A total of 74 AGA infants, born at Keimyung University Dongsan Medical Center, Daegu, South Korea, were enrolled in this study. In all enrolled infants, initial resuscitation practices followed the most recent guideline, which was updated in 2010 by the International Liaison Committee on Resuscitation and the American Heart Association²⁰⁾. Perinatal asphyxia was defined as a 5-minute Apgar score ≤5. Three infants with perinatal asphyxia were excluded.

There were no infants whose mothers receiving intravenous dextrose during delivery. Infants were screened for capillary glucose levels by the reagent strips method within the first 60 minutes of life, before exogenous glucose infusion such as enteral feeding or intravenous dextrose injection. Postnatal hypoglycemia was defined as a capillary glucose level <40 mg/dL, regardless of GA. All infants who developed postnatal hypoglycemia were administrated an intravenous glucose infusion (bolus of 2 mL/kg 10% dextrose, and continuous glucose infusion at 4–7 mg/kg/min). Two infants with persistent hypoglycemia were excluded.

Sixty-nine infants were stratified according to GA: GA 23–30 weeks, early preterm (EP, n=31); GA 31–34 weeks, late preterm (LP, n=38).

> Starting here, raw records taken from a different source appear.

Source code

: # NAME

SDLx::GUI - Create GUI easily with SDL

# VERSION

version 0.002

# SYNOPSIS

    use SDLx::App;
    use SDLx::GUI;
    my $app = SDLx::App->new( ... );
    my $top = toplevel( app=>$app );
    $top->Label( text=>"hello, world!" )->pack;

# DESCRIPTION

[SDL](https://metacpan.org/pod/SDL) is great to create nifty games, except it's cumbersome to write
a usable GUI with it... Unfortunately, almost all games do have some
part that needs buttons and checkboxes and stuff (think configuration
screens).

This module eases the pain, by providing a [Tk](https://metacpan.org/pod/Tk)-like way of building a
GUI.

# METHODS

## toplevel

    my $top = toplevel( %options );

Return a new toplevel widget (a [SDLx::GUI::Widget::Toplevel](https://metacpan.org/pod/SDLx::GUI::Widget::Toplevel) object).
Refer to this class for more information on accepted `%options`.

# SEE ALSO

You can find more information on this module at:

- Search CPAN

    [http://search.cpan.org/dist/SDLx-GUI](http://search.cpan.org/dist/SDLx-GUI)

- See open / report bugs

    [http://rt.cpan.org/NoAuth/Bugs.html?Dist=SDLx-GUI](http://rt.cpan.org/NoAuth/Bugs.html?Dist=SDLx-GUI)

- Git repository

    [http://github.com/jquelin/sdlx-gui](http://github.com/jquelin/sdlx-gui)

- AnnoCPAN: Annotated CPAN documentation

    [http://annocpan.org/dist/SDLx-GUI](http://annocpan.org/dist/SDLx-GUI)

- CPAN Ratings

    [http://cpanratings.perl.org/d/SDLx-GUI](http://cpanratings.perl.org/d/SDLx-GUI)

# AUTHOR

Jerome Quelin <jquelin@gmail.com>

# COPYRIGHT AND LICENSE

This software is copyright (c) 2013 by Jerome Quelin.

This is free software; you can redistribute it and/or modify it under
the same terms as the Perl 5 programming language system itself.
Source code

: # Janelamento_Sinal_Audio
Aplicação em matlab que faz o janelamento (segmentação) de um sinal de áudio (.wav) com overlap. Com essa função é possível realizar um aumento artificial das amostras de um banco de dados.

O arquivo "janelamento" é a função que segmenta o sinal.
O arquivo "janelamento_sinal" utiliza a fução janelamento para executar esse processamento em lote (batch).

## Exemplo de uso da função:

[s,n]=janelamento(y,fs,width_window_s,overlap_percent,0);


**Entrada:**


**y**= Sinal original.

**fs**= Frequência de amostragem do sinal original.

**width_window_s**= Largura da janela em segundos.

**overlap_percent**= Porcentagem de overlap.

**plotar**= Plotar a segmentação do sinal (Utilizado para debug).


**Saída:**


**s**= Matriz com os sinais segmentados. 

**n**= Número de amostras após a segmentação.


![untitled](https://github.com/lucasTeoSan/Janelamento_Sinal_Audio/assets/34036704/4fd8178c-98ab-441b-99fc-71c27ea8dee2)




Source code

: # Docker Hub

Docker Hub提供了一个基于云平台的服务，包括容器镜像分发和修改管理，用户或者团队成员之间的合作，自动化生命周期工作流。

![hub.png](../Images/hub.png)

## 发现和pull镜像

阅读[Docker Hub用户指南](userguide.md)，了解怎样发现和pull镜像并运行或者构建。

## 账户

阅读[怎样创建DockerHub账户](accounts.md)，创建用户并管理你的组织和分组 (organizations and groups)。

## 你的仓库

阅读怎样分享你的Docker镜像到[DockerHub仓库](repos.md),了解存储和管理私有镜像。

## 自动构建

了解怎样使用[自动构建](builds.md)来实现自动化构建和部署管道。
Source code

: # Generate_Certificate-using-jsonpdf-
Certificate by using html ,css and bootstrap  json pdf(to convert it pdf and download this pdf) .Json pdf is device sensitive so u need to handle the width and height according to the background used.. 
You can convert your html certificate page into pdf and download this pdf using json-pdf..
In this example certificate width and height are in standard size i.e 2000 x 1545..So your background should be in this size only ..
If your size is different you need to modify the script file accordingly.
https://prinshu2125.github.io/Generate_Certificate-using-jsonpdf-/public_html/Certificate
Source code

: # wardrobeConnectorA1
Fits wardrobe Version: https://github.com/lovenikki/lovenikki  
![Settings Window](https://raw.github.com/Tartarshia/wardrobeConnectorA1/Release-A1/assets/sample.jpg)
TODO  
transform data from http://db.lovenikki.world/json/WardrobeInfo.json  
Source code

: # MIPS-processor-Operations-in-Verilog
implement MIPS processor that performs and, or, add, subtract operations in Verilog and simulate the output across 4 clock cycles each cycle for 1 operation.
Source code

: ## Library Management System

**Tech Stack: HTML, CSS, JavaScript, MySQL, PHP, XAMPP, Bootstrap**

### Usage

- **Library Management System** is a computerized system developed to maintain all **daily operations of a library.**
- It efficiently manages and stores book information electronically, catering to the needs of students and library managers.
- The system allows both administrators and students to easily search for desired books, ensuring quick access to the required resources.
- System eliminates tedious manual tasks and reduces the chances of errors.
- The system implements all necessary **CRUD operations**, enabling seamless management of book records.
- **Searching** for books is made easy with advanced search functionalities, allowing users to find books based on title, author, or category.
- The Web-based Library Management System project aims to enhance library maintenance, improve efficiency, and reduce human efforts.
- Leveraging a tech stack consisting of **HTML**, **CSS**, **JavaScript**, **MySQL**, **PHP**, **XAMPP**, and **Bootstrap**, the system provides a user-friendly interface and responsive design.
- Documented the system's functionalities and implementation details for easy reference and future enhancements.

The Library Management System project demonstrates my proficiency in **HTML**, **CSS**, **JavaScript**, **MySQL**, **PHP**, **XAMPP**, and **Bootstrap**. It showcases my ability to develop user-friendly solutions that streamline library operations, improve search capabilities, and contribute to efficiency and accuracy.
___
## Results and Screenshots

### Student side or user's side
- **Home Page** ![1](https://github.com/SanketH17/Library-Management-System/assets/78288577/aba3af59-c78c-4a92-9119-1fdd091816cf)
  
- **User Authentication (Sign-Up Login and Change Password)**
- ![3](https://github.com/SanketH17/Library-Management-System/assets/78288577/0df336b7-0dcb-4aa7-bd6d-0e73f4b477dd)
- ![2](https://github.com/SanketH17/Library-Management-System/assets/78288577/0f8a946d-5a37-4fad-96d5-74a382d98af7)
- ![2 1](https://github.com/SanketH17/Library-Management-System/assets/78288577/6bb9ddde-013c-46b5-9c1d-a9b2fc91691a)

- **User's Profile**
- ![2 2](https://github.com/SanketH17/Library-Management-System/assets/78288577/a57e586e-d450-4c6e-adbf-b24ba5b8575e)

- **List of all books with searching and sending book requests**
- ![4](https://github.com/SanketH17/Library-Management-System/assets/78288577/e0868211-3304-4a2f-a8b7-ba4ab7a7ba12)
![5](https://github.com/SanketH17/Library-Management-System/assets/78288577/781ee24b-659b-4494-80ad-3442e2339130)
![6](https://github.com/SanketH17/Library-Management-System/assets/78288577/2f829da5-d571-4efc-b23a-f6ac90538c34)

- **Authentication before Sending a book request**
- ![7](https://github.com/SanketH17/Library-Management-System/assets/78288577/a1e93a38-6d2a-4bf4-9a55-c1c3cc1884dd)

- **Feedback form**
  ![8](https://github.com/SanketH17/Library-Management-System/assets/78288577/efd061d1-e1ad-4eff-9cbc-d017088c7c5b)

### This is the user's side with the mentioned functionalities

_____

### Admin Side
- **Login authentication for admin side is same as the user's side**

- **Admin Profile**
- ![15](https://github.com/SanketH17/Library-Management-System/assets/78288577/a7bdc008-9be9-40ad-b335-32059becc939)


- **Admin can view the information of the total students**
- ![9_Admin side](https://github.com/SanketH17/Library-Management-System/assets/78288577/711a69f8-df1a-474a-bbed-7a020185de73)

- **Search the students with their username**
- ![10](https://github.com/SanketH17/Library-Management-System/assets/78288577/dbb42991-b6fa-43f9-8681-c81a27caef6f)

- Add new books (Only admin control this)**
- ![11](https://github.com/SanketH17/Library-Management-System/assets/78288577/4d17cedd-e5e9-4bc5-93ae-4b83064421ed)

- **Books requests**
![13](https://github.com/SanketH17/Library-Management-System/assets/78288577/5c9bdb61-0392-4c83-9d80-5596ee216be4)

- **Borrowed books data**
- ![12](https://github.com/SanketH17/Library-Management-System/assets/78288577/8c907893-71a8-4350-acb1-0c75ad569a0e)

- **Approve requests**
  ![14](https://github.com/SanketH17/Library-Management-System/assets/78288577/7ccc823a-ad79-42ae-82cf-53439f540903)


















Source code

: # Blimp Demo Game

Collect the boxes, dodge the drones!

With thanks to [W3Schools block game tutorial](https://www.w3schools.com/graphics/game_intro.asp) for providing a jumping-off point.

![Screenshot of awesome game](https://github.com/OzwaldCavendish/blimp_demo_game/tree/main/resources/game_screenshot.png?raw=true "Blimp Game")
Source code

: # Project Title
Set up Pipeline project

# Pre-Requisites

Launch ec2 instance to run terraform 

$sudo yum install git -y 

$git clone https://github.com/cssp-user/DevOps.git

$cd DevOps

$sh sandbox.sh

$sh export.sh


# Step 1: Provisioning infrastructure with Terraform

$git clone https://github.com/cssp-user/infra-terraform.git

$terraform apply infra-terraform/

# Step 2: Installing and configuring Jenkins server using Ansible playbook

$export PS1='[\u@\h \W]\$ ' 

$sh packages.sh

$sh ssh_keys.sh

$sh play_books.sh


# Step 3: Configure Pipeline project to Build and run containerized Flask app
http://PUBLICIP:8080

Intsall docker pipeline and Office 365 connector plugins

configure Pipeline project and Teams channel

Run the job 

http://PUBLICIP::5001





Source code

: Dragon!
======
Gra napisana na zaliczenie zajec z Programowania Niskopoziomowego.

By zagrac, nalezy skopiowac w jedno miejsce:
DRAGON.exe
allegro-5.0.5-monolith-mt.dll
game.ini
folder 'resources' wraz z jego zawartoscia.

The following potentially confounding variables were analyzed: GA, BW, ponderal index, delivery mode, body temperature at admission, antenatal steroid, premature rupture of membrane (PROM), respiratory distress syndrome (RDS), 1- and 5-minute Apgar scores. All infants with RDS were given an exogenous surfactant replacement via endotracheal intubation prior to the screening for capillary glucose levels.

1. Analytical procedures

Umbilical cord blood was collected from the vein of a double-clamped segment of the umbilical cord, into a Vacutainer rapid serum tube (BD Bioscience, San Jose, CA, USA). The serum of umbilical cord blood was immediately separated by cold centrifugation, divided into aliquots, and stored at –20℃ until processing. Insulin and glucagon levels of umbilical cord blood were measured by commercially available multiplex immunoassays (Luminex 200, Merck Millipore Corp., Darmstadt, Germany). The multiplex panels used in this study were Human Metabolic Hormone Magnetic Bead Panel (Cat. #HMHEMAG-34K-03) (Merck Millipore Corp., Darmstadt, Germany). The assays were performed according to the manufacturer's instructions. The capillary glucose concentrations were measured using the reagent strips method from Accu-Chek Performa (Roche Diagnostics, Indianapolis, IN, USA) within the first 60 minutes of life (range, 20–60 minutes).

2. Statistical analysis

Results are given as mean±standard deviation. Comparisons of demographic and clinical characteristics were performed using the chi-square test or Fisher exact test for categorical variables, and Student t-test for continuous variables. The Pearson correlation coefficient was used to analyze the data, and level of significance was set at α≤0.05 (P≤0.05). A P<0.05 was considered statistically significant. The IBM SPSS Statistics ver. 20.0 (IBM Co., Armonk, NY, USA) was used for the analyses.

3. Ethics statement

This study was approved by the Keimyung University Dongsan Medical Center Institutional Review Board (approval number: 2014-09-007). The need for informed consent was waived by the board because of the prospective study nature.

Results

Table 1 lists the clinical characteristics between EP and LP infants. The mean GA and BW in the EP group was significantly lower than that of the LP group (P=0.000). However, the ponderal index did not differ between the 2 groups (P=0.539). The mean body temperature at admission of the EP group was significantly higher than that of the LP group (36.1℃±0.3℃ vs. 35.8℃±0.4℃, P=0.000). Both 1- and 5-minute Apgar score in the EP group was significantly lower than those of the LP group (P<0.05). The use of antenatal steroid in the EP group was significantly higher than that in the LP group (P=0.016), but the incidence of PROM was not (P=0.271). The incidence of RDS in the EP group was significantly higher than that in the LP group (100.0% [31 of 31] vs. 50.0% [19 of 38], P=0.000). However, the mean capillary glucose concentration within the first 60 min of life in LP infants with RDS (56.4±20.6 mg/dL, n=19) was not significantly different from that in LP infants without RDS (55.4±13.7 mg/dL, n=19) (P=0.859). The incidence of postnatal hypoglycemia in EP infants (12.9%, 4 of 31) was lower than in LP infants (27.0%, 7 of 38), but the difference was not statistically significant (P=0.533).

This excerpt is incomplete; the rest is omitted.